0 + 0.5a*5.4^2 = 11.5
14.58a = 11.5
a = 0.789 m/s^2
m = F/a = 73/0.789 = 92.55 kg.
b. V=Vo + a*t = 0 + 0.789*5.4=4.26 m/s.
d = Vo*t = 4.26 m/s * 4.20s = 17.89 m.
To solve this problem, we can use Newton's second law of motion, which states that the force applied to an object is equal to the mass of the object multiplied by its acceleration. We can also use the equation for displacement, which is given by the equation s = ut + 0.5at^2, where s is displacement, u is initial velocity, t is time, and a is acceleration.
Let's find the mass of the block first.
a) We know that a constant horizontal force of 73.0N is applied to the block and that the frictional force is negligible. Therefore, the net force on the block is 73.0N.
Using Newton's second law of motion, we can write:
Net force = Mass * Acceleration
73.0N = Mass * Acceleration
We know that the acceleration is given by the equation a = (final velocity - initial velocity) / time. In this case, the block starts from rest, so the initial velocity is 0 m/s. Given that the block moves a distance of 11.5m in a time of 5.40s, we can calculate the acceleration:
acceleration = (11.5m - 0m) / 5.40s
Now we can substitute this acceleration value into the equation for net force:
73.0N = Mass * [(11.5m - 0m) / 5.40s]
Simplifying the equation, we can rearrange it to solve for the mass:
Mass = (73.0N * 5.40s) / 11.5m
Solving this expression will give us the mass of the block.

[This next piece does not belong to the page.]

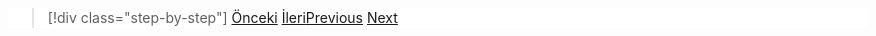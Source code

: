 > [!div class="step-by-step"]
> <span data-ttu-id="8f9d5-325">[Önceki](displaying-binary-data-in-the-data-web-controls-vb.md)
> [İleri](updating-and-deleting-existing-binary-data-vb.md)</span><span class="sxs-lookup"><span data-stu-id="8f9d5-325">[Previous](displaying-binary-data-in-the-data-web-controls-vb.md)
[Next](updating-and-deleting-existing-binary-data-vb.md)</span></span>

Now let's move on to part b.
b) In this case, the worker stops pushing at the end of 5.40s, but the block will continue to move due to its inertia. We need to find out how far the block will move in the next 4.20s.
To solve this problem, we can still use the equation for displacement, s = ut + 0.5at^2. The initial velocity is the final velocity from the previous scenario (after 5.40s), and the time is 4.20s.

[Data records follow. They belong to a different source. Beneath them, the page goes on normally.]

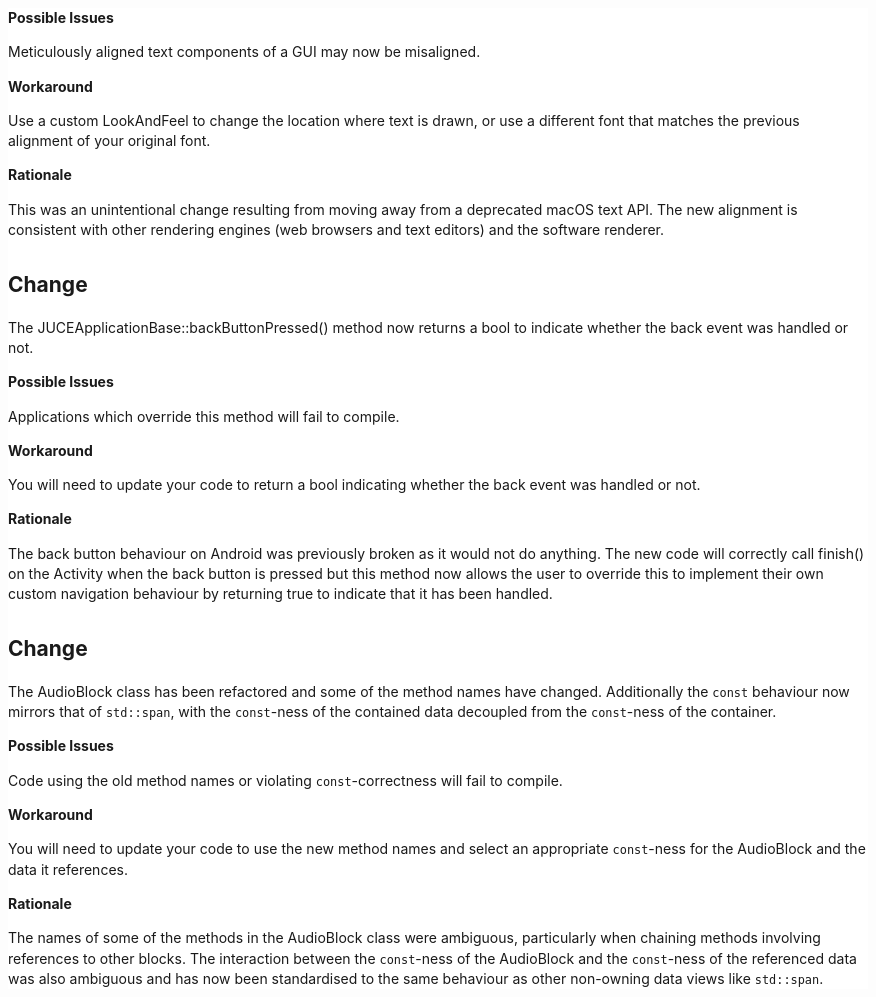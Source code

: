 **Possible Issues**

Meticulously aligned text components of a GUI may now be misaligned.

**Workaround**

Use a custom LookAndFeel to change the location where text is drawn, or use a
different font that matches the previous alignment of your original font.

**Rationale**

This was an unintentional change resulting from moving away from a deprecated
macOS text API. The new alignment is consistent with other rendering engines
(web browsers and text editors) and the software renderer.


## Change

The JUCEApplicationBase::backButtonPressed() method now returns a bool to
indicate whether the back event was handled or not.

**Possible Issues**

Applications which override this method will fail to compile.

**Workaround**

You will need to update your code to return a bool indicating whether the back
event was handled or not.

**Rationale**

The back button behaviour on Android was previously broken as it would not do
anything. The new code will correctly call finish() on the Activity when the
back button is pressed but this method now allows the user to override this to
implement their own custom navigation behaviour by returning true to indicate
that it has been handled.


## Change

The AudioBlock class has been refactored and some of the method names have
changed. Additionally the `const` behaviour now mirrors that of `std::span`,
with the `const`-ness of the contained data decoupled from the `const`-ness of
the container.

**Possible Issues**

Code using the old method names or violating `const`-correctness will fail to
compile.

**Workaround**

You will need to update your code to use the new method names and select an
appropriate `const`-ness for the AudioBlock and the data it references.

**Rationale**

The names of some of the methods in the AudioBlock class were ambiguous,
particularly when chaining methods involving references to other blocks. The
interaction between the `const`-ness of the AudioBlock and the `const`-ness of
the referenced data was also ambiguous and has now been standardised to the
same behaviour as other non-owning data views like `std::span`.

To find the final velocity after 5.40s, we can use the equation v = u + at, where u is the initial velocity and a is the acceleration calculated earlier.

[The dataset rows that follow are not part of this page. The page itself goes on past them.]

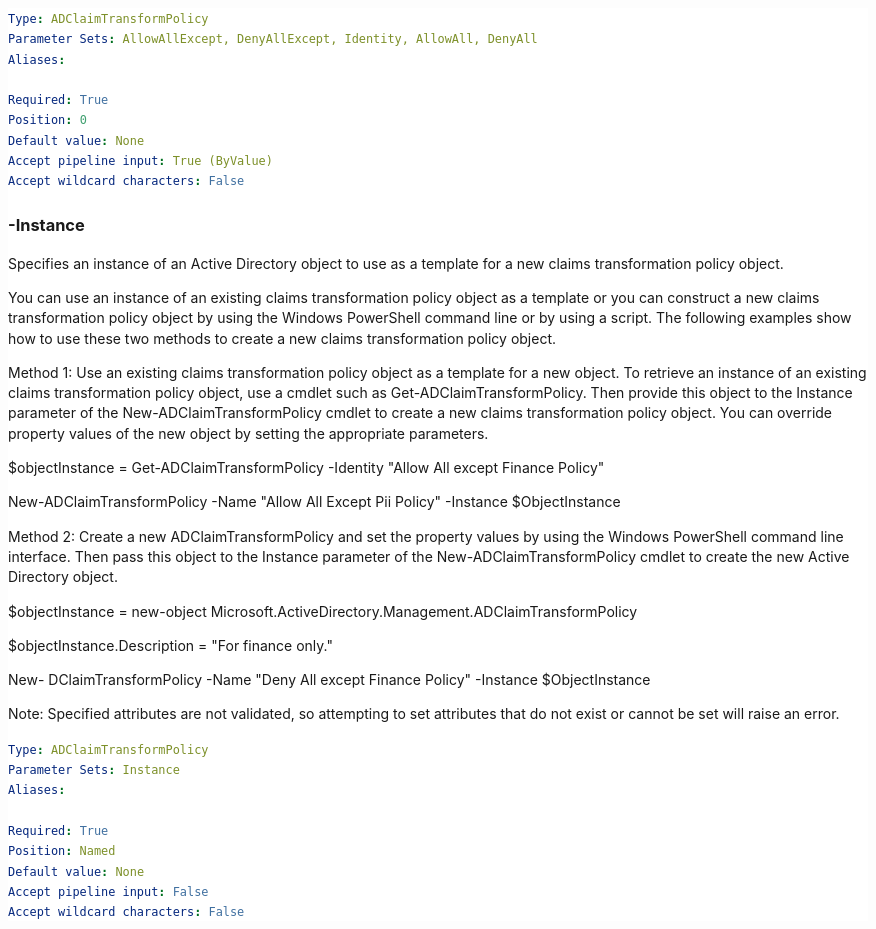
 ```yaml
Type: ADClaimTransformPolicy
Parameter Sets: AllowAllExcept, DenyAllExcept, Identity, AllowAll, DenyAll
Aliases: 

Required: True
Position: 0
Default value: None
Accept pipeline input: True (ByValue)
Accept wildcard characters: False
```

### -Instance
Specifies an instance of an Active Directory object to use as a template for a new claims transformation policy object.

You can use an instance of an existing claims transformation policy object as a template or you can construct a new claims transformation policy object by using the Windows PowerShell command line or by using a script.
The following examples show how to use these two methods to create a new claims transformation policy object.

Method 1: Use an existing claims transformation policy object as a template for a new object.
To retrieve an instance of an existing claims transformation policy object, use a cmdlet such as Get-ADClaimTransformPolicy.
Then provide this object to the Instance parameter of the New-ADClaimTransformPolicy cmdlet to create a new claims transformation policy object.
You can override property values of the new object by setting the appropriate parameters.

$objectInstance = Get-ADClaimTransformPolicy -Identity "Allow All except Finance Policy"

New-ADClaimTransformPolicy -Name "Allow All Except Pii Policy"  -Instance $ObjectInstance

Method 2: Create a new ADClaimTransformPolicy and set the property values by using the Windows PowerShell command line interface.
Then pass this object to the Instance parameter of the New-ADClaimTransformPolicy cmdlet to create the new Active Directory object.

$objectInstance = new-object Microsoft.ActiveDirectory.Management.ADClaimTransformPolicy

$objectInstance.Description = "For finance only."

New- DClaimTransformPolicy -Name "Deny All except Finance Policy"   -Instance $ObjectInstance

Note: Specified attributes are not validated, so attempting to set attributes that do not exist or cannot be set will raise an error.

```yaml
Type: ADClaimTransformPolicy
Parameter Sets: Instance
Aliases: 

Required: True
Position: Named
Default value: None
Accept pipeline input: False
Accept wildcard characters: False
```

The initial velocity is 0 m/s, and the acceleration is the same as before.
Now we can calculate the final velocity and use it in the equation for displacement:
s = (final velocity from previous scenario) * 4.20s + 0.5 * (acceleration from previous scenario) * (4.20s)^2
Solving this equation will give us the distance the block moves in the next 4.20s.